= List of Love Hina soundtracks =

Anime and manga series musical soundtrack

Love Hina is a Japanese manga series written and illustrated by Ken Akamatsu, serialized in the Weekly Shōnen Magazine from October 1998 to October 2001. A twenty-four episode anime adaptation was produced by studio Xebec and aired in Japan from April to September 2000, with three follow-up original video animation (OVA) episodes released between 2000 and 2002.

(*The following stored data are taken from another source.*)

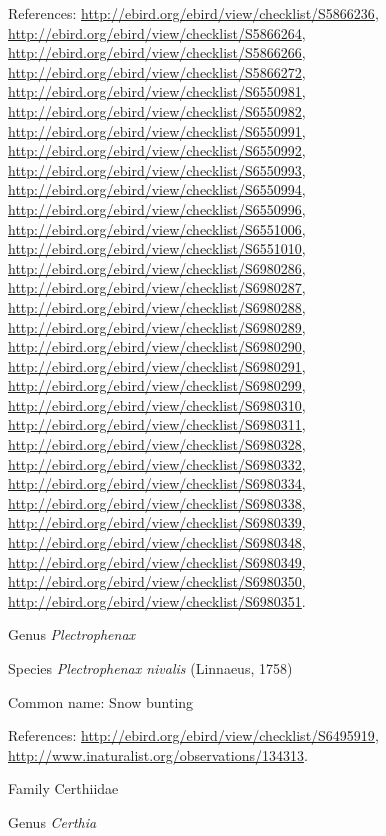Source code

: \documentclass[9pt, article]{memoir}
\begin{document}
\begin{multicols}{2}
References: 
\url{http://ebird.org/ebird/view/checklist/S5866236}, 
\url{http://ebird.org/ebird/view/checklist/S5866264}, 
\url{http://ebird.org/ebird/view/checklist/S5866266}, 
\url{http://ebird.org/ebird/view/checklist/S5866272}, 
\url{http://ebird.org/ebird/view/checklist/S6550981}, 
\url{http://ebird.org/ebird/view/checklist/S6550982}, 
\url{http://ebird.org/ebird/view/checklist/S6550991}, 
\url{http://ebird.org/ebird/view/checklist/S6550992}, 
\url{http://ebird.org/ebird/view/checklist/S6550993}, 
\url{http://ebird.org/ebird/view/checklist/S6550994}, 
\url{http://ebird.org/ebird/view/checklist/S6550996}, 
\url{http://ebird.org/ebird/view/checklist/S6551006}, 
\url{http://ebird.org/ebird/view/checklist/S6551010}, 
\url{http://ebird.org/ebird/view/checklist/S6980286}, 
\url{http://ebird.org/ebird/view/checklist/S6980287}, 
\url{http://ebird.org/ebird/view/checklist/S6980288}, 
\url{http://ebird.org/ebird/view/checklist/S6980289}, 
\url{http://ebird.org/ebird/view/checklist/S6980290}, 
\url{http://ebird.org/ebird/view/checklist/S6980291}, 
\url{http://ebird.org/ebird/view/checklist/S6980299}, 
\url{http://ebird.org/ebird/view/checklist/S6980310}, 
\url{http://ebird.org/ebird/view/checklist/S6980311}, 
\url{http://ebird.org/ebird/view/checklist/S6980328}, 
\url{http://ebird.org/ebird/view/checklist/S6980332}, 
\url{http://ebird.org/ebird/view/checklist/S6980334}, 
\url{http://ebird.org/ebird/view/checklist/S6980338}, 
\url{http://ebird.org/ebird/view/checklist/S6980339}, 
\url{http://ebird.org/ebird/view/checklist/S6980348}, 
\url{http://ebird.org/ebird/view/checklist/S6980349}, 
\url{http://ebird.org/ebird/view/checklist/S6980350}, 
\url{http://ebird.org/ebird/view/checklist/S6980351}.

\vspace{6pt}\noindent\hspace{30pt}Genus \textit{Plectrophenax}


\vspace{6pt}\noindent\hspace{36pt}Species \textit{Plectrophenax nivalis} (Linnaeus, 1758)


Common name: Snow bunting

References: 
\url{http://ebird.org/ebird/view/checklist/S6495919}, 
\url{http://www.inaturalist.org/observations/134313}.

\vspace{6pt}\noindent\hspace{24pt}Family Certhiidae


\vspace{6pt}\noindent\hspace{30pt}Genus \textit{Certhia}



\end{multicols}
\end{document}
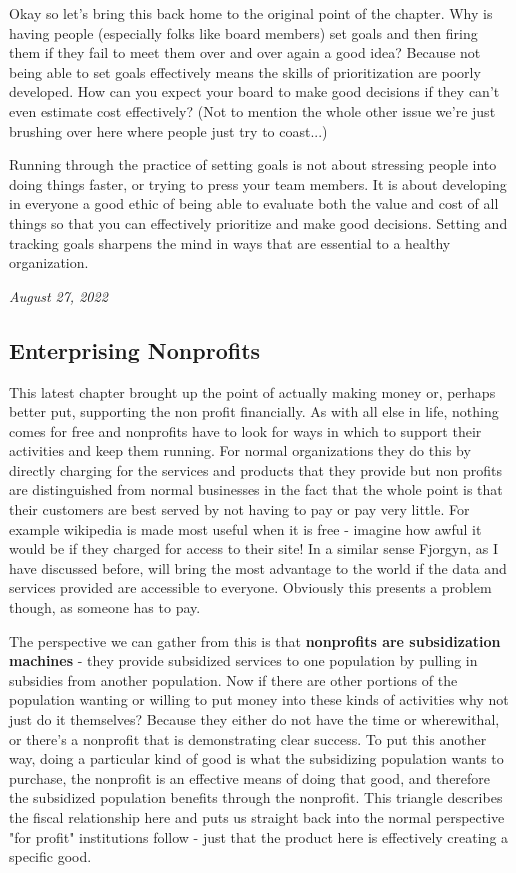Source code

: \documentclass[10pt,a5paper]{book}
\begin{document}
Okay so let's bring this back home to the original point of the chapter. Why is having people (especially folks like board members) set goals and then firing them if they fail to meet them over and over again a good idea? Because not being able to set goals effectively means the skills of prioritization are poorly developed. How can you expect your board to make good decisions if they can't even estimate cost effectively? (Not to mention the whole other issue we're just brushing over here where people just try to coast...)

Running through the practice of setting goals is not about stressing people into doing things faster, or trying to press your team members. It is about developing in everyone a good ethic of being able to evaluate both the value and cost of all things so that you can effectively prioritize and make good decisions. Setting and tracking goals sharpens the mind in ways that are essential to a healthy organization. 

\textit{August 27, 2022}

\subsection{Enterprising Nonprofits}

This latest chapter brought up the point of actually making money or, perhaps better put, supporting the non profit financially. As with all else in life, nothing comes for free and nonprofits have to look for ways in which to support their activities and keep them running. For normal organizations they do this by directly charging for the services and products that they provide but non profits are distinguished from normal businesses in the fact that the whole point is that their customers are best served by not having to pay or pay very little. For example wikipedia is made most useful when it is free - imagine how awful it would be if they charged for access to their site! In a similar sense Fjorgyn, as I have discussed before, will bring the most advantage to the world if the data and services provided are accessible to everyone. Obviously this presents a problem though, as someone has to pay.

The perspective we can gather from this is that \textbf{nonprofits are subsidization machines} - they provide subsidized services to one population by pulling in subsidies from another population. Now if there are other portions of the population wanting or willing to put money into these kinds of activities why not just do it themselves? Because they either do not have the time or wherewithal, or there's a nonprofit that is demonstrating clear success. To put this another way, doing a particular kind of good is what the subsidizing population wants to purchase, the nonprofit is an effective means of doing that good, and therefore the subsidized population benefits through the nonprofit. This triangle describes the fiscal relationship here and puts us straight back into the normal perspective "for profit" institutions follow - just that the product here is effectively creating a specific good.  
\end{document}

Prior to the start of the anime, several image songs were recorded by the anime cast members. Several maxi singles were released featuring some of these image songs as well as drama tracks, also performed by the anime cast. "I Love Hina" was released on April 26, 2000 and followed by Love Hina 1 on June 26, 2000, Love Hina 2 on July 26, 2000 and Love Hina 3 on August 23, 2000. Love Hina 1 came with a box to hold the other singles.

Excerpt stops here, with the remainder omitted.